Le criticità giuridiche di questa operazione sono numerose e strutturali. In primo luogo, la vulnerabilità dei richiedenti asilo è stata valutata in modo rapido e superficiale, senza le garanzie previste dal diritto. Le persone sono state trattenute di fatto fin dal momento della loro “selezione” in mare per il trasporto in Albania, una pratica che di per sé solleva interrogativi sulla legittimità del procedimento.

L’intero modello Albania si fonda su una serie di deroghe e forzature giuridiche, con l’obiettivo di provare a determinare un’espulsione veloce e semplificata, indipendentemente dalle storie e dalle esigenze di protezione delle persone coinvolte.

Oltre ai problemi giuridici, l’operazione in Albania rivela un’impostazione politica ben precisa: l’idea che sia possibile disporre delle persone migranti in base alle esigenze del governo. Se le regole della democrazia valgono ancora, il governo dovrebbe prendere atto del fallimento, chiedere scusa, abbandonare ogni tentativo di riproporre il modello e chiudere definitivamente i centri in Albania. Ma questo esecutivo risponde a logiche diverse. È tutt’altro che escluso che ci riprovi ancora, magari prima che la Corte di Giustizia dell’Unione Europea si pronunci nei prossimi mesi sull’interpretazione della legge.

Per ora, si chiude un’altra giornata in cui il governo è sconfitto. Il tentativo di piegare il diritto – e i giudici – alle esigenze politiche del momento è fallito. Le persone saranno tempestivamente riportate in Italia.

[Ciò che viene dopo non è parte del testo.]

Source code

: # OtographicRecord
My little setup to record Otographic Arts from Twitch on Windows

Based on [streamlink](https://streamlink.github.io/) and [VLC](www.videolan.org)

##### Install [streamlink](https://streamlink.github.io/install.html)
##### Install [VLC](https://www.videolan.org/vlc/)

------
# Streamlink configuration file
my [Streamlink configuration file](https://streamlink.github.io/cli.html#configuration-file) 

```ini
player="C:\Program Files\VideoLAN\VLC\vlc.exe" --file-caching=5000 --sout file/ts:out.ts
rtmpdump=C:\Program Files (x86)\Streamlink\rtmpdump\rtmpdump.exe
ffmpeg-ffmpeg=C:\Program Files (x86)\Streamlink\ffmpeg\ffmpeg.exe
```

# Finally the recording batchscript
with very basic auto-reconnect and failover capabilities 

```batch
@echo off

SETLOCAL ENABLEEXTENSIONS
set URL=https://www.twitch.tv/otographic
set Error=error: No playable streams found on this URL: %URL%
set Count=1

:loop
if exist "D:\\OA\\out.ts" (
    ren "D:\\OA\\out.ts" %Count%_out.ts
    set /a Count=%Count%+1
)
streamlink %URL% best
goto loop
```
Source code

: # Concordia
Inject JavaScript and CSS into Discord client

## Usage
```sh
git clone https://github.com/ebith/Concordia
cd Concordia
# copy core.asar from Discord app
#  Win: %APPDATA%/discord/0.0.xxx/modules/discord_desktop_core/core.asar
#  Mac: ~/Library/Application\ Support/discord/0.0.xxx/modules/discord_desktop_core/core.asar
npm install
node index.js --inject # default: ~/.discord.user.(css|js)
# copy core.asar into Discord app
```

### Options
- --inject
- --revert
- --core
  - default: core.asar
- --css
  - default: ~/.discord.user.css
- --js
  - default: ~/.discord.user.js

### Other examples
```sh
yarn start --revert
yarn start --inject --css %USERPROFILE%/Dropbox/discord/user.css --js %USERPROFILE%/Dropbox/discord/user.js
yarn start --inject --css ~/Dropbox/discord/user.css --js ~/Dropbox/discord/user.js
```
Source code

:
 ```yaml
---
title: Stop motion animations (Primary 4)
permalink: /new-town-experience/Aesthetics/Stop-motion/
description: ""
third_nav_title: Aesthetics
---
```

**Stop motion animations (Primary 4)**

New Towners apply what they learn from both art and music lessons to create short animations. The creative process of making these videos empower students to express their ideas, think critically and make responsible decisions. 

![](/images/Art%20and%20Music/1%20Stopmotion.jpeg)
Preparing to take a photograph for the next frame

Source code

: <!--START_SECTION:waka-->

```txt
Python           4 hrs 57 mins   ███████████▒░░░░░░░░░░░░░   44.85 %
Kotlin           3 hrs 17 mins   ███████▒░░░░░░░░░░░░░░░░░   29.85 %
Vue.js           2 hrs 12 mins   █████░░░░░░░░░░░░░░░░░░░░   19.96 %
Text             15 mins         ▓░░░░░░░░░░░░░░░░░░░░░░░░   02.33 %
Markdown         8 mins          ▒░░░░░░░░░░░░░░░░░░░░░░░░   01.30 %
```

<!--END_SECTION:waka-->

Migliora la loro situazione, ma non c’è un lieto fine. Dovranno comunque fare ricorso contro il mancato riconoscimento del diritto di asilo, ma potranno farlo in un contesto “ordinario”, con più garanzie, tempi più distesi e senza essere trattenute. È una buona notizia per loro e, nel complesso, per chi si mobilita per la libertà di movimento – la vera posta in gioco del modello Albania.